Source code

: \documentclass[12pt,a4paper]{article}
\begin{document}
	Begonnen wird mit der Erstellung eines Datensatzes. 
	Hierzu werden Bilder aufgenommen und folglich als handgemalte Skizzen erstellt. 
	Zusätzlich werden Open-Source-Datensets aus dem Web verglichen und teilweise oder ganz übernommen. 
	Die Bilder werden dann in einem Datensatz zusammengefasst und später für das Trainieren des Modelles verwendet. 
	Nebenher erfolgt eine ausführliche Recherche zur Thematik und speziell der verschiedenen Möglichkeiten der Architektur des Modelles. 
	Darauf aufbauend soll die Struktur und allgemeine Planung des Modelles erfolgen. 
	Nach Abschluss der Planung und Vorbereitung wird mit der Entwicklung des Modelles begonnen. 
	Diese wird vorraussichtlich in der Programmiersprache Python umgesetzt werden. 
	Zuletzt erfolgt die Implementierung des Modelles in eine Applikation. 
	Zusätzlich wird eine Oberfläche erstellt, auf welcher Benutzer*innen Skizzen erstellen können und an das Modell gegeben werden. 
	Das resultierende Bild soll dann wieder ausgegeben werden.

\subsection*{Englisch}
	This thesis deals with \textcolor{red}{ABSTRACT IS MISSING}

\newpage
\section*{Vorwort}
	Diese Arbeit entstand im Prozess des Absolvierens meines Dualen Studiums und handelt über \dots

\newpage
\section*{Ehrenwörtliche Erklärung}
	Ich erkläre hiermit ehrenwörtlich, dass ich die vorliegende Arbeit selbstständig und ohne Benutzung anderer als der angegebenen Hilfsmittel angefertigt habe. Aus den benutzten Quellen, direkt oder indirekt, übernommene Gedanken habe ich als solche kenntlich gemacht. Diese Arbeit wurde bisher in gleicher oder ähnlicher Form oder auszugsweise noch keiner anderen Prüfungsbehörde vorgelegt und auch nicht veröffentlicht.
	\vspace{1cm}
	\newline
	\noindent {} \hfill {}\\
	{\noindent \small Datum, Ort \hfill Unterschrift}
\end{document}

::::::

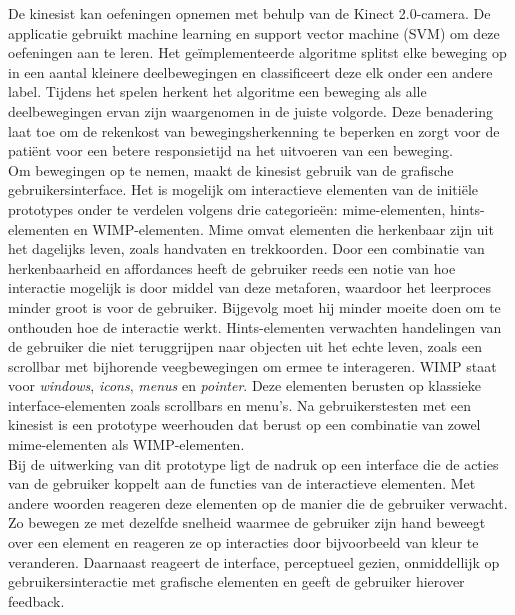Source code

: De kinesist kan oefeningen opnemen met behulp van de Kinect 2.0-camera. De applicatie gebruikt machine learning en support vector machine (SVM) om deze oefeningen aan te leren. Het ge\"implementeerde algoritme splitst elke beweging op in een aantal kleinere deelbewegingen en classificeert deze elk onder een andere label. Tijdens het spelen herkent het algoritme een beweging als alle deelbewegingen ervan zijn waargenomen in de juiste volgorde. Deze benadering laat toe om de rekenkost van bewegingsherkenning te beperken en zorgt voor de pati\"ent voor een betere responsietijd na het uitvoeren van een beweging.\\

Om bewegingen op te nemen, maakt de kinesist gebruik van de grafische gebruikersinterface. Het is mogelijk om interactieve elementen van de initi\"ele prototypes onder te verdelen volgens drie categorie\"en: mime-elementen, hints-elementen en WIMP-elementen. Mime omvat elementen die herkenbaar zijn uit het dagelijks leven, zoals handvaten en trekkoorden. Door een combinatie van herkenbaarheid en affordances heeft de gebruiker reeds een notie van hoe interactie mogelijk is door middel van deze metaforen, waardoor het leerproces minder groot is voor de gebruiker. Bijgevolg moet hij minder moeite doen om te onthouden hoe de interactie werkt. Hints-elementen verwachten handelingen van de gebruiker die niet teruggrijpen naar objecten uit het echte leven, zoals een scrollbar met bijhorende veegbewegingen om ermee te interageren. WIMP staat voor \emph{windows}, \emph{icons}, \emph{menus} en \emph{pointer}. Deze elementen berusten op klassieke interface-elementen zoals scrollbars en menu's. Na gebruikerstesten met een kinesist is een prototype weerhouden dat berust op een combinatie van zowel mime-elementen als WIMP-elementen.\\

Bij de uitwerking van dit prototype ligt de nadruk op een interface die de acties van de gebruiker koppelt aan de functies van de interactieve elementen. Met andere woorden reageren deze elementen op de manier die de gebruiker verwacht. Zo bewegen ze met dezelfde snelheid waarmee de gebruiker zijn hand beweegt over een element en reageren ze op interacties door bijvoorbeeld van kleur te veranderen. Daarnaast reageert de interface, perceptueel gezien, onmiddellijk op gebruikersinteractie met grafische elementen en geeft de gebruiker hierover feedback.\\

::::::

§ Try it:
Locate the word "dann" in the records above, and return each line that has it.

§ Output of the task:
	Die Bilder werden dann in einem Datensatz zusammengefasst und später für das Trainieren des Modelles verwendet. 
	Das resultierende Bild soll dann wieder ausgegeben werden.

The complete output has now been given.